Page MenuHomePhabricator

Kurdish Wikipedia: Alphabetical order in the categories (collation)
Open, MediumPublicFeature

Description

Hello. Is it possible to change alphabetical order in the categories for all Kurdish projects (ku.wikipedia, ku.wiktionary, ku.wikiquote and ku.wikibooks)?

Kurdish alphabet (Kurmanci) uses Latin letters (31 letters).Alphabetical order:

Aa · Bb · Cc · Çç · Dd · Ee · Êê · Ff · Gg · Hh · Ii · Îî · Jj · Kk · Ll · Mm · Nn · Oo · Pp · Qq · Rr · Ss · Şş · Tt · Uu · Ûû · Vv · Ww · Xx · Yy · Zz

26 letters like the English language + 5 diacritical letters (Çç, Êê, Îî, Şş, Ûû): http://en.wikipedia.org/wiki/Kurdish_alphabets#Hawar_alphabet

The problem is that the diacritic letters (Çç, Êê, Îî, Şş, Ûû) do not follow the Kurdish alphabetical order (see above) in the categories: they are placed at the end.
For example here (Ç, Î, Û placed at the end): http://ku.wikipedia.org/wiki/Kategor%C3%AE:Dewlet%C3%AAn_Asyay%C3%AA

More generally, all the classifications can it be done by Kurdish alphabetical order? Can we do something?

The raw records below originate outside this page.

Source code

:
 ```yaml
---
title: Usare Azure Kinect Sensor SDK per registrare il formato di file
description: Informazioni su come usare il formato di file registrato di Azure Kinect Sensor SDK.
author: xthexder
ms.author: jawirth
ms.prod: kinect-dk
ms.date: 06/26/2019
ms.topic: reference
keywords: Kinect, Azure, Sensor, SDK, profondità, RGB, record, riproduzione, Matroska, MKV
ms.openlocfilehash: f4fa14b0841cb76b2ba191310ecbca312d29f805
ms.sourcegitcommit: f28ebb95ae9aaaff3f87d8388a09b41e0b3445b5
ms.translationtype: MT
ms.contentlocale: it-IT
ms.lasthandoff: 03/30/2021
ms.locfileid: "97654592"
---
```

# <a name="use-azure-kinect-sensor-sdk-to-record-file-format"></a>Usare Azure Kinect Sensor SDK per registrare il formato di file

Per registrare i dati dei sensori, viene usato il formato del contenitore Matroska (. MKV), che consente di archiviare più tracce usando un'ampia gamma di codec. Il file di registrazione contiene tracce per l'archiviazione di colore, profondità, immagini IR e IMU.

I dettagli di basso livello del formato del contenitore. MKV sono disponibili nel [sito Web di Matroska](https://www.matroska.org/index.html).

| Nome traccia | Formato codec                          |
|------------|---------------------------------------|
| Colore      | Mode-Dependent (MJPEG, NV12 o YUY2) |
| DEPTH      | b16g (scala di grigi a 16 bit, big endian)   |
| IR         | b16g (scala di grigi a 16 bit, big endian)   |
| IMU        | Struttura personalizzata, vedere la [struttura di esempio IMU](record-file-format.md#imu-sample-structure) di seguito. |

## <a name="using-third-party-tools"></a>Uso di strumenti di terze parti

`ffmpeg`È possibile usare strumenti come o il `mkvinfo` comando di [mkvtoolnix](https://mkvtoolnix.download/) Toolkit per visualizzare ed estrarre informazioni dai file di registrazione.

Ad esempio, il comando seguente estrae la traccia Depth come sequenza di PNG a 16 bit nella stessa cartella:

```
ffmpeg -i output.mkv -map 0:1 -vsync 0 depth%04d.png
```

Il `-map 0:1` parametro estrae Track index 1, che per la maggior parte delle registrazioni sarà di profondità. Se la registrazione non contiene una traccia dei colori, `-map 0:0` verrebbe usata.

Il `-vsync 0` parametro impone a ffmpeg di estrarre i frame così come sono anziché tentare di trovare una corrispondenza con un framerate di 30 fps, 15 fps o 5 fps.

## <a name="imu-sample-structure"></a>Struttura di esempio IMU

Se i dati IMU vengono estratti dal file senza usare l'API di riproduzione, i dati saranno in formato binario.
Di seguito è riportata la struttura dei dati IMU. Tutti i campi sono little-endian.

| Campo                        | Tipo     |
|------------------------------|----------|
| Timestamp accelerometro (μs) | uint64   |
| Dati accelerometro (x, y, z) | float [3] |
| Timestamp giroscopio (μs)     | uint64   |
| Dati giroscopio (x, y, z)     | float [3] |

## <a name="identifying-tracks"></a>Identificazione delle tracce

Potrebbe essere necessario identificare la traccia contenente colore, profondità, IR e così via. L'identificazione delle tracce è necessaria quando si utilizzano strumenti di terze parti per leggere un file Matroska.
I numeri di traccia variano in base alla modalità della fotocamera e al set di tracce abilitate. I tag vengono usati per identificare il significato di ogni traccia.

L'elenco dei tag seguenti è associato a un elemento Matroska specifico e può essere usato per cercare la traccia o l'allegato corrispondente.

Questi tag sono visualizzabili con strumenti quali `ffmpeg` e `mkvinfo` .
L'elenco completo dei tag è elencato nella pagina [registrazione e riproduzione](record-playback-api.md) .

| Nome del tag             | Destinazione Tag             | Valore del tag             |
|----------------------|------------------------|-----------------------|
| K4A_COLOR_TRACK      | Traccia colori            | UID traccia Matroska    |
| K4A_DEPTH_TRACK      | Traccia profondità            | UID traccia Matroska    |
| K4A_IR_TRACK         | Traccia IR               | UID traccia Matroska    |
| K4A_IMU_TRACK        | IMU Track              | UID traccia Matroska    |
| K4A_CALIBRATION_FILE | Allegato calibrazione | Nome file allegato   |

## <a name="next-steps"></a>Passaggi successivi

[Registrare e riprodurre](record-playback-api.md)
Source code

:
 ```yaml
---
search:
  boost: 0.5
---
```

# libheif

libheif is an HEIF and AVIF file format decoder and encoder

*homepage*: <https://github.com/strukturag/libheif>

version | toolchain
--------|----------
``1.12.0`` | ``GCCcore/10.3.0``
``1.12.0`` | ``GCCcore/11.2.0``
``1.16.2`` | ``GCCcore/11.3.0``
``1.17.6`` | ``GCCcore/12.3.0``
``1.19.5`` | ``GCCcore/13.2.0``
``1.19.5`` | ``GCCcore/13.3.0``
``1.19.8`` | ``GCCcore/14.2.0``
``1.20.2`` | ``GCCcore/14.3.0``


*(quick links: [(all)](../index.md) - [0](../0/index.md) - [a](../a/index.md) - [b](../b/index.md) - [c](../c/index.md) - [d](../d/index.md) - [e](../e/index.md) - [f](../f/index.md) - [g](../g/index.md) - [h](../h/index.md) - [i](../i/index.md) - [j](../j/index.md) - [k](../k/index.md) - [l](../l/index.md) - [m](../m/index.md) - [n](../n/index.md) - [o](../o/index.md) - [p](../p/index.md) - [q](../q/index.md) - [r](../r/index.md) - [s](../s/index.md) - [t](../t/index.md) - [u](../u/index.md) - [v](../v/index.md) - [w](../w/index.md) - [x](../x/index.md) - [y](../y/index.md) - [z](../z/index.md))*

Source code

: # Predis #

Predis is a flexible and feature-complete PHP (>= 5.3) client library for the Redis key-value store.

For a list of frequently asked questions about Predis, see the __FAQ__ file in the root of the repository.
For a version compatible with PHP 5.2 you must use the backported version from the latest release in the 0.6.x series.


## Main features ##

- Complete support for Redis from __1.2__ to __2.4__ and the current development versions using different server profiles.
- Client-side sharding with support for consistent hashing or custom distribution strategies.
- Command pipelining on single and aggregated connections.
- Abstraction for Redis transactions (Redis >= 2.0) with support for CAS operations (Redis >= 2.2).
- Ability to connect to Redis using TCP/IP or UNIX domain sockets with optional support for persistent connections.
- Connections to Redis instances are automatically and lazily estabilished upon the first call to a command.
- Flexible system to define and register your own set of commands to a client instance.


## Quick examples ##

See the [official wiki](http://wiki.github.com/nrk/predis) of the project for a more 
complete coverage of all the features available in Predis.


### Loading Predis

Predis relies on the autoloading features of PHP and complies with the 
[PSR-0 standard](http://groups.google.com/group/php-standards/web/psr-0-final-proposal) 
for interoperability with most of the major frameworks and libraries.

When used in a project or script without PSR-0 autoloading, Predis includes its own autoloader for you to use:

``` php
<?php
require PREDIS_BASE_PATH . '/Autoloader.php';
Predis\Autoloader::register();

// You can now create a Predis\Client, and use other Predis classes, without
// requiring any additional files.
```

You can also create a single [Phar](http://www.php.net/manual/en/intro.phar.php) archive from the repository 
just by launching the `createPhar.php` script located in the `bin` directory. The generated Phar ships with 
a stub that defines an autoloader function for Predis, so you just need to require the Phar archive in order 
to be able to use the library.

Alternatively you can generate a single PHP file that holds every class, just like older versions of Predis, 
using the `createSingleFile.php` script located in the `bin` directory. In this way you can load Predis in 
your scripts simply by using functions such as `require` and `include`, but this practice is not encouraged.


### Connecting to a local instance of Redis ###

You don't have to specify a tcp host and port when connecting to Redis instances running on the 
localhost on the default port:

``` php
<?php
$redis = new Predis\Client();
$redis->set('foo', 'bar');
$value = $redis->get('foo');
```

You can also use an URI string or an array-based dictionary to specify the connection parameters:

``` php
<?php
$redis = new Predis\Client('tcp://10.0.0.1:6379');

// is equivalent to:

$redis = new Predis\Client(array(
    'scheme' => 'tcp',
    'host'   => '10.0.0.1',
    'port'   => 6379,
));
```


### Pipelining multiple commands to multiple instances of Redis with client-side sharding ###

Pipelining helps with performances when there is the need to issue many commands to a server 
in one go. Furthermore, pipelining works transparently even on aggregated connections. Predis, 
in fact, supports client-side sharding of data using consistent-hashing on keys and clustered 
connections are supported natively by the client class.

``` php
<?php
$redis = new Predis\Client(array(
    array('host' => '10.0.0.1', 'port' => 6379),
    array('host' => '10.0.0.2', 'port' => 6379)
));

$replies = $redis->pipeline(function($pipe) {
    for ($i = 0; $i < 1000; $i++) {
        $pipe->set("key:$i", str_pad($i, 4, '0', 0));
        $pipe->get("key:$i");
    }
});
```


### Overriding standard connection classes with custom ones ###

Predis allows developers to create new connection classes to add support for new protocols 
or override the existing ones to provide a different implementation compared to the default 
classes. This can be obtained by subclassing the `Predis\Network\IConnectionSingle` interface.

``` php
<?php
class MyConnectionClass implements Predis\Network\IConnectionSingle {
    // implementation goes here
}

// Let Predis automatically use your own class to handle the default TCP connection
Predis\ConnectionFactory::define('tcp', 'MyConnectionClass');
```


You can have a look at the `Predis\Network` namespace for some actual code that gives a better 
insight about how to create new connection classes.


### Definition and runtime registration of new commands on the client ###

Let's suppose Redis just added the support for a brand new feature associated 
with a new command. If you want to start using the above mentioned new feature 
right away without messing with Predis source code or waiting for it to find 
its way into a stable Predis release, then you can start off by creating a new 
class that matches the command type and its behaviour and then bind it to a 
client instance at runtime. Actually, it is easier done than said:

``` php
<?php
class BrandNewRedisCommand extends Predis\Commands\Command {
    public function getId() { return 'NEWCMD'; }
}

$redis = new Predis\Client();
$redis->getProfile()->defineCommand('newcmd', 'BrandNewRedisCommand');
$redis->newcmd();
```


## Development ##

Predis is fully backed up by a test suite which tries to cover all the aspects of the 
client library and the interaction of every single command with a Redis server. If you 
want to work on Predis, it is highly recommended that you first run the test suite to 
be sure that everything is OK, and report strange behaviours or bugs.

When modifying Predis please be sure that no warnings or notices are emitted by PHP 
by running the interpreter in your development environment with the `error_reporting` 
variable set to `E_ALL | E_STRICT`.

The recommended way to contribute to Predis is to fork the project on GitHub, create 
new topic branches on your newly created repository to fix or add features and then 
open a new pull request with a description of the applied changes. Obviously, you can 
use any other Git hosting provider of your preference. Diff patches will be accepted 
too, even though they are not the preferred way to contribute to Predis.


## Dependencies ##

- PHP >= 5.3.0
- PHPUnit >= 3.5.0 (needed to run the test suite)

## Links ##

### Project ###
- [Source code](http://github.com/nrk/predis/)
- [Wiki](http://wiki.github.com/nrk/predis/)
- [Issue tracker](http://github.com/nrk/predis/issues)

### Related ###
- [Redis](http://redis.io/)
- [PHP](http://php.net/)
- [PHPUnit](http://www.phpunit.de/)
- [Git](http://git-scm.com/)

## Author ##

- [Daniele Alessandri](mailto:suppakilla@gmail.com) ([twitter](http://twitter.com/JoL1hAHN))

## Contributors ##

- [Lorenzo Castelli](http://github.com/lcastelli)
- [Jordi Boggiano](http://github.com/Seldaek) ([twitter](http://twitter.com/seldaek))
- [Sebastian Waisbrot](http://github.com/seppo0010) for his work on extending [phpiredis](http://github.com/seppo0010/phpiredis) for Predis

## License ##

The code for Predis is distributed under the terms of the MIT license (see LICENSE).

Sorry if I'm not at the right place but I do not know who else to ask.
Thank you in advance.


Version: unspecified
Severity: enhancement
URL: http://ku.wikipedia.org/wiki/Destp%C3%AAk

Details

Reference
bz46235

Event Timeline

bzimport raised the priority of this task from to Medium.Nov 22 2014, 1:24 AM
bzimport set Reference to bz46235.
bzimport added a subscriber: Unknown Object (MLST).

This is the right place.


At first glance I didnt see kurdish on the list of supported collations for icu that I found on google, which would be a problem. But maybe i just missed it. Will have to investigate further.

Yup, it seems to be unsupported, trying to use uca-ku collation gives the same results as if it was uca-default: http://users.v-lo.krakow.pl/~matmarex/testwiki-ku/index.php?title=Kategor%C3%AE:Test

(So no separete headings for the letters with diacritic marks, and e.g. C and Ç are considered the same letter when sorting - this isn't visible on that page right now, since if there's a conflict, the diacritical version is placed after the default one.)

ghybu, does that seems like an improvement over the current state?

No, I don't see any improvement.

I mean, is the category sorting on the testwiki I linked better than the one currently visible on ku.wikipedia?

(Also, feel free to create or modify pages there to test the behavior.)

Yes, it is much better, this is what I wanted. But, it's necessary to also have sections (Ç, Ê, Î, Ş, Û); for example to use this type of template: http://ku.wikipedia.org/wiki/%C5%9Eablon:TOC_Kategor%C3%AE

(In reply to comment #5)

Yes, it is much better, this is what I wanted. But, it's necessary to also
have
sections (Ç, Ê, Î, Ş, Û); for example to use this type of template:
http://ku.wikipedia.org/wiki/%C5%9Eablon:TOC_Kategor%C3%AE

In the test wiki linked above, the accents are secondary differences (used as tie breakers) where in kurdish they should be considered different letters. (Look at the section for c in that link where I just added more examples). Thus it can't have separate section headers as they arent sorted separately

Comment 3 is asking if even though the behaviour is wrong, is it more or less wrong than the current behaviour on ku wikis.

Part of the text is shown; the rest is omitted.